*** Block opens ***

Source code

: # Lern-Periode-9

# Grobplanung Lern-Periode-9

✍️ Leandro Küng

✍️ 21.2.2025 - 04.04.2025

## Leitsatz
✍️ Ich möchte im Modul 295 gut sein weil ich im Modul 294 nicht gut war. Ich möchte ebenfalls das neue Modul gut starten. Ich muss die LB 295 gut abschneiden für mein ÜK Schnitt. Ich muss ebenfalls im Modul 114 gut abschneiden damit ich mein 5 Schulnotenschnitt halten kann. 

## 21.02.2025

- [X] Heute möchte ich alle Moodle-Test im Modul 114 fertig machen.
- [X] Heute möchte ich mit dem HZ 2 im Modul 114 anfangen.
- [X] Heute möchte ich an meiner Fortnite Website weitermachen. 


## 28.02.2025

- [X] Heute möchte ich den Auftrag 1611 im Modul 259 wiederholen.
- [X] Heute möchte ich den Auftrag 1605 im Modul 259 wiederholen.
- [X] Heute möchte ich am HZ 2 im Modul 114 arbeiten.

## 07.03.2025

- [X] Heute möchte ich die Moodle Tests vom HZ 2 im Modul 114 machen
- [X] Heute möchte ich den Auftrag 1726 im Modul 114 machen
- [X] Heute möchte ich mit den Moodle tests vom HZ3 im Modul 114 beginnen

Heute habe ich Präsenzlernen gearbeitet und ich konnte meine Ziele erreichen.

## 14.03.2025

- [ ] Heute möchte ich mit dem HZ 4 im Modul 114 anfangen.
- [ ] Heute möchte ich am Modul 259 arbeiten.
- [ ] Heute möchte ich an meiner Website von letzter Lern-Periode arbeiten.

*** Block closes ***

Please find each line in the records above that holds the word "Auftrag", and copy it.

- [X] Heute möchte ich den Auftrag 1611 im Modul 259 wiederholen.
- [X] Heute möchte ich den Auftrag 1605 im Modul 259 wiederholen.
- [X] Heute möchte ich den Auftrag 1726 im Modul 114 machen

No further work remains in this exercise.